What needs to be done:
Restate word for word the lines of the entries below, starting with the line that holds "## Contributors" and ending with the line that holds "Space pong utilizes", and no others.

Stored data:
.....

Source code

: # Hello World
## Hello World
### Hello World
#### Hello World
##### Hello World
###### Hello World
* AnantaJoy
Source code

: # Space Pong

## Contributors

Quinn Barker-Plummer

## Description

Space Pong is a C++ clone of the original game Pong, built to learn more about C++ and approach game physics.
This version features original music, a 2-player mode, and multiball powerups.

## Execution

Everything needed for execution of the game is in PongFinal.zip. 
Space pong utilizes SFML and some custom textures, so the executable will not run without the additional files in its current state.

.....

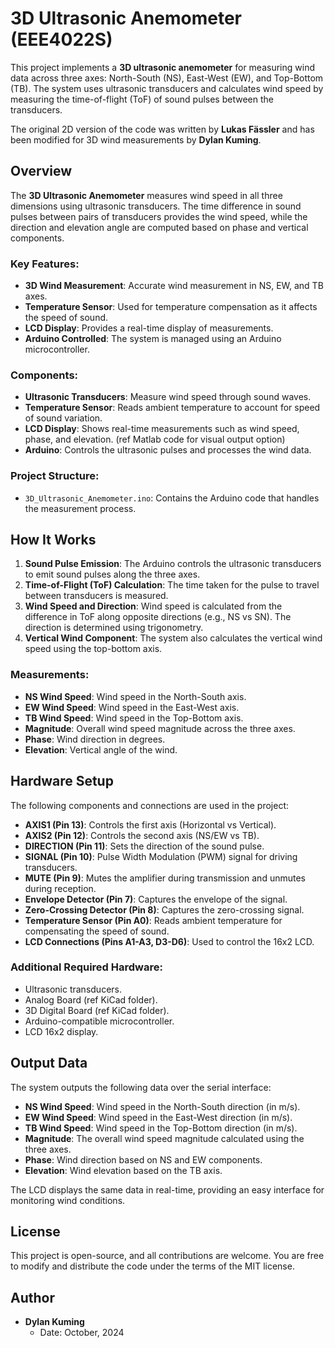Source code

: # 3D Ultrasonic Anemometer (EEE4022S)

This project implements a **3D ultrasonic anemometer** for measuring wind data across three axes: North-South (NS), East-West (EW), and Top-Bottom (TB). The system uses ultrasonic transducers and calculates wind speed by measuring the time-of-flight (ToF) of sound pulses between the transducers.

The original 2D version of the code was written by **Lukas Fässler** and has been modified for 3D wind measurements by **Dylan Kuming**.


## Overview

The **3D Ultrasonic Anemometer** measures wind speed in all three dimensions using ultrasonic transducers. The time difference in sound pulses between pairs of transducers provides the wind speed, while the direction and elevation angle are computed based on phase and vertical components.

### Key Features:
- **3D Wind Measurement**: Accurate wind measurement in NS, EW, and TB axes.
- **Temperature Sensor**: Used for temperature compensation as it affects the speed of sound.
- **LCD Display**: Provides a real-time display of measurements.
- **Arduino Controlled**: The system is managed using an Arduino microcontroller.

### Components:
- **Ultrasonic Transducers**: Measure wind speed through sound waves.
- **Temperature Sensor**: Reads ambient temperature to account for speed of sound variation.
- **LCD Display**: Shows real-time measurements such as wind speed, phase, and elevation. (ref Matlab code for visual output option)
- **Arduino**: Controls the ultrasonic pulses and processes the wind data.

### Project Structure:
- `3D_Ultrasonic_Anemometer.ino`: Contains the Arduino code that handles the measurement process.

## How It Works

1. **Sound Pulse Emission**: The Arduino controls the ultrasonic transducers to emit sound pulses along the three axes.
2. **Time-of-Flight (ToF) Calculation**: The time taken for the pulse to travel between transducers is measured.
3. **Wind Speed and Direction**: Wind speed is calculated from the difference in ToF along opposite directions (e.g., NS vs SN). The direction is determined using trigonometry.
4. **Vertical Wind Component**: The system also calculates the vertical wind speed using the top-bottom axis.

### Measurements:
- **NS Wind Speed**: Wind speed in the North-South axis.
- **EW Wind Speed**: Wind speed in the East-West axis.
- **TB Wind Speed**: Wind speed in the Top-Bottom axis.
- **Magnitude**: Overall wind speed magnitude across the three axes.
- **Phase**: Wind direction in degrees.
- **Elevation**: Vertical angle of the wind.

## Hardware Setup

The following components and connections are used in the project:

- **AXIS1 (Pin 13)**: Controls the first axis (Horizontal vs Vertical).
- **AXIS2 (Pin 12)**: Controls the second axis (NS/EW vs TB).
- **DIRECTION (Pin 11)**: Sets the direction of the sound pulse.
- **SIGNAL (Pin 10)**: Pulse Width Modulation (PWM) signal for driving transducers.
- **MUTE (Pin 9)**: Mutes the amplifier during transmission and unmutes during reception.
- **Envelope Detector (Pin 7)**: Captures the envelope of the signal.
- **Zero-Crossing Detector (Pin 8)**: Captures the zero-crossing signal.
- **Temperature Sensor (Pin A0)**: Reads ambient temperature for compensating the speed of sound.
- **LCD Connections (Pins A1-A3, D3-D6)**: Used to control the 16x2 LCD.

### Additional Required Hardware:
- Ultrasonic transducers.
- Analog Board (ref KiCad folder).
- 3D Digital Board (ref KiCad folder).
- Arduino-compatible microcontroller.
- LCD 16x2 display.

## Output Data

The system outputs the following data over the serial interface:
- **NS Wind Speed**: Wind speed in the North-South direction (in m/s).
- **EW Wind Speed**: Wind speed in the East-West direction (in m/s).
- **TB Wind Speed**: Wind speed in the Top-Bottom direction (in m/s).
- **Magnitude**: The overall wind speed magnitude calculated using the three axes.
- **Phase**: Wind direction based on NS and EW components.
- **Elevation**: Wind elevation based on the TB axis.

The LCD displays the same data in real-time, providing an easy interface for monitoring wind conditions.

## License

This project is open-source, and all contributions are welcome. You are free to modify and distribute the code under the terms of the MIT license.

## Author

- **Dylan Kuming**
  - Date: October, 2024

.....

Task result:
## Contributors

Quinn Barker-Plummer

## Description

Space Pong is a C++ clone of the original game Pong, built to learn more about C++ and approach game physics.
This version features original music, a 2-player mode, and multiball powerups.

## Execution

Everything needed for execution of the game is in PongFinal.zip. 
Space pong utilizes SFML and some custom textures, so the executable will not run without the additional files in its current state.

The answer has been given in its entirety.